__Task__:
Which lines of the records below contain the string "such"? Report each of them.

Extracted data entries:
---
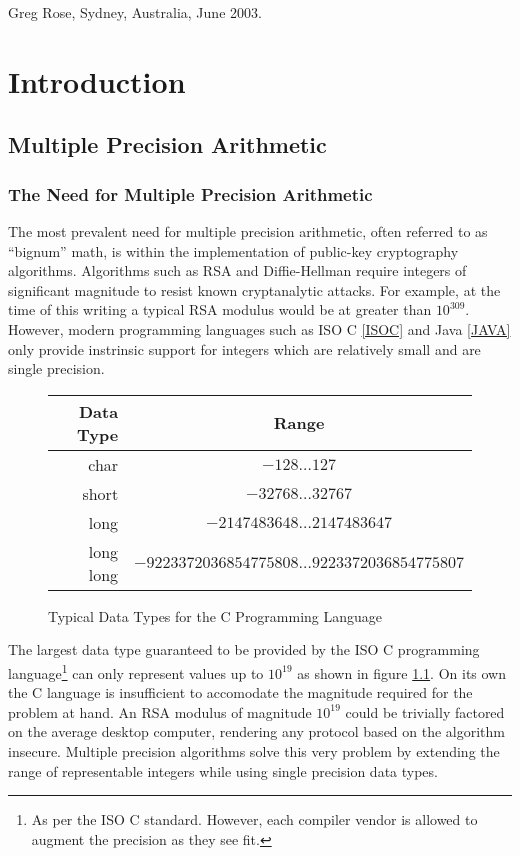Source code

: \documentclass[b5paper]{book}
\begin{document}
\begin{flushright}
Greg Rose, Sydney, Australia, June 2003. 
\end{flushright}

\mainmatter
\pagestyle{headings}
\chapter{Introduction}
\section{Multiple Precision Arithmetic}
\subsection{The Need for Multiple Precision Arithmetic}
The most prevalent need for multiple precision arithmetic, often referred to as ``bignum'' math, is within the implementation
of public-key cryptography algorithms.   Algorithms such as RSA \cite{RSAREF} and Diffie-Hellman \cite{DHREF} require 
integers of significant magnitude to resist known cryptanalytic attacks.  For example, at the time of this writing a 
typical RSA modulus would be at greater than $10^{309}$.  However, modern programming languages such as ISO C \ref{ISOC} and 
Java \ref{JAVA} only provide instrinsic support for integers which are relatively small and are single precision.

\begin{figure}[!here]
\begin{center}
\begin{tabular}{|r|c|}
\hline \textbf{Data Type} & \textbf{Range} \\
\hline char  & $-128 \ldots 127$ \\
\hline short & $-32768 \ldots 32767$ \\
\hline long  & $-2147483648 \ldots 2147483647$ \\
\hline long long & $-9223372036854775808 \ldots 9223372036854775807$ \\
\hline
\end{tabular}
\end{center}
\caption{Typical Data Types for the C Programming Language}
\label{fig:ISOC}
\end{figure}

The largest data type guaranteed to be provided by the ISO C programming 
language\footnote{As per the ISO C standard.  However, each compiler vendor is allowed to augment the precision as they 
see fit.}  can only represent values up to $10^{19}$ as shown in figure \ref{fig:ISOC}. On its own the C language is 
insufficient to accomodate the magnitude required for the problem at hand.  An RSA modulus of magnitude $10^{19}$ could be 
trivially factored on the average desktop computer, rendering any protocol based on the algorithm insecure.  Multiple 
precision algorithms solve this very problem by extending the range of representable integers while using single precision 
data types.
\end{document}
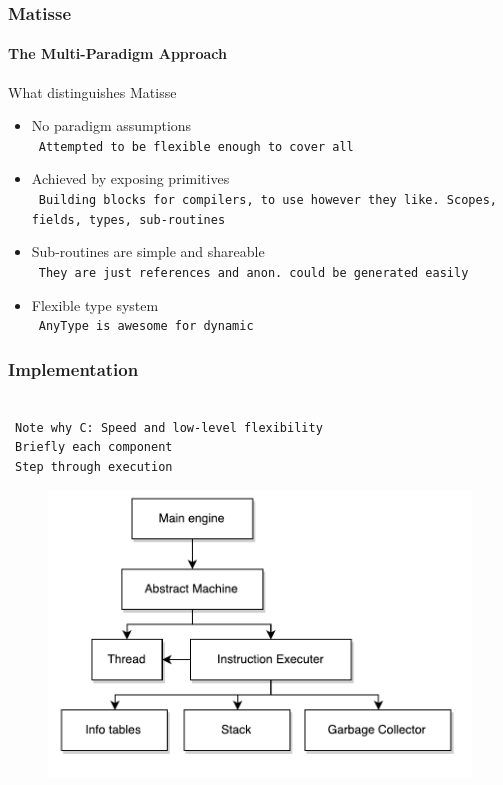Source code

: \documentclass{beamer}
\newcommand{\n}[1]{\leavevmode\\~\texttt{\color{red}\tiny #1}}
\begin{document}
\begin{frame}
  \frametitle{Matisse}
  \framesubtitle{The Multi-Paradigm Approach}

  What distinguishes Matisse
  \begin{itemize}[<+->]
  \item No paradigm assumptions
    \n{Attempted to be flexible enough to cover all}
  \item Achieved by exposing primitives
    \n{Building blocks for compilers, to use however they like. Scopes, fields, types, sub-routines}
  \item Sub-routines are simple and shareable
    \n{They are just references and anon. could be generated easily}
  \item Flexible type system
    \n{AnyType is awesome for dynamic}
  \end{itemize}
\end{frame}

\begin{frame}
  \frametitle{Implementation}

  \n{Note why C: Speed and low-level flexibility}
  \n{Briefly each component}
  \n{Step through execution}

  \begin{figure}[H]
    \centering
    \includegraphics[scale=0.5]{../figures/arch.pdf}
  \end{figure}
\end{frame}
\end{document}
---
__Solution for this task__:
of public-key cryptography algorithms.   Algorithms such as RSA \cite{RSAREF} and Diffie-Hellman \cite{DHREF} require 
typical RSA modulus would be at greater than $10^{309}$.  However, modern programming languages such as ISO C \ref{ISOC} and 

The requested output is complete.